Please retype, character for character, the portion of the entries below that runs from the line containing "3. **4 Horas**: Formação de martelo na LTA" to the last line.

[Excerpts from a dataset]
--- START ---

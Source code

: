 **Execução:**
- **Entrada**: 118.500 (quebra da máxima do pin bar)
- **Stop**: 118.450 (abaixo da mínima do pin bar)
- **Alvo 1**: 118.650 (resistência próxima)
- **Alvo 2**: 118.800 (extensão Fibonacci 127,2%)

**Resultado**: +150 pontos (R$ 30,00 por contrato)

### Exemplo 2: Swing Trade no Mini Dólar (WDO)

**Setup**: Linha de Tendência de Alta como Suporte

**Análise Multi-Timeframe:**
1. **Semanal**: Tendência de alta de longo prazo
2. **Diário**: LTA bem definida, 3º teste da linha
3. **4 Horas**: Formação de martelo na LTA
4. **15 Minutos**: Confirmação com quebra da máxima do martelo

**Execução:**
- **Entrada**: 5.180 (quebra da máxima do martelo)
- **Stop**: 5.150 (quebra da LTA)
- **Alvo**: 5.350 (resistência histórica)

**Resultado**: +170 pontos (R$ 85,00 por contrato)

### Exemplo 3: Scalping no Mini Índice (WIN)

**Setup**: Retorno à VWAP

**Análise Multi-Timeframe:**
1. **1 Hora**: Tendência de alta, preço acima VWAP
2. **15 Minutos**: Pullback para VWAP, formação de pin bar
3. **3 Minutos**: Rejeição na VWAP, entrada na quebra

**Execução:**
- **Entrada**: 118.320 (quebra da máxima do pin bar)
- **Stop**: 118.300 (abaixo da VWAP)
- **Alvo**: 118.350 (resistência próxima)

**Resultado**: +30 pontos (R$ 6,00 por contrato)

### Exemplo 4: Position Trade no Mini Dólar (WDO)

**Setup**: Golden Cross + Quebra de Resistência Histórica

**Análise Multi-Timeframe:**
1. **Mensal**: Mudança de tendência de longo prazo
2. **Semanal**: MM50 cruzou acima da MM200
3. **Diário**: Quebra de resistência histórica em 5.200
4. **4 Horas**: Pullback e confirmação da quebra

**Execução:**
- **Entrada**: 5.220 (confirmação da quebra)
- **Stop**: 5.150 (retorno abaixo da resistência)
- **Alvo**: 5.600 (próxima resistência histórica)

--- END ---

• [Worked solution]
3. **4 Horas**: Formação de martelo na LTA
4. **15 Minutos**: Confirmação com quebra da máxima do martelo

**Execução:**
- **Entrada**: 5.180 (quebra da máxima do martelo)
- **Stop**: 5.150 (quebra da LTA)
- **Alvo**: 5.350 (resistência histórica)

**Resultado**: +170 pontos (R$ 85,00 por contrato)

### Exemplo 3: Scalping no Mini Índice (WIN)

**Setup**: Retorno à VWAP

**Análise Multi-Timeframe:**
1. **1 Hora**: Tendência de alta, preço acima VWAP
2. **15 Minutos**: Pullback para VWAP, formação de pin bar
3. **3 Minutos**: Rejeição na VWAP, entrada na quebra

**Execução:**
- **Entrada**: 118.320 (quebra da máxima do pin bar)
- **Stop**: 118.300 (abaixo da VWAP)
- **Alvo**: 118.350 (resistência próxima)

**Resultado**: +30 pontos (R$ 6,00 por contrato)

### Exemplo 4: Position Trade no Mini Dólar (WDO)

**Setup**: Golden Cross + Quebra de Resistência Histórica

**Análise Multi-Timeframe:**
1. **Mensal**: Mudança de tendência de longo prazo
2. **Semanal**: MM50 cruzou acima da MM200
3. **Diário**: Quebra de resistência histórica em 5.200
4. **4 Horas**: Pullback e confirmação da quebra

**Execução:**
- **Entrada**: 5.220 (confirmação da quebra)
- **Stop**: 5.150 (retorno abaixo da resistência)
- **Alvo**: 5.600 (próxima resistência histórica)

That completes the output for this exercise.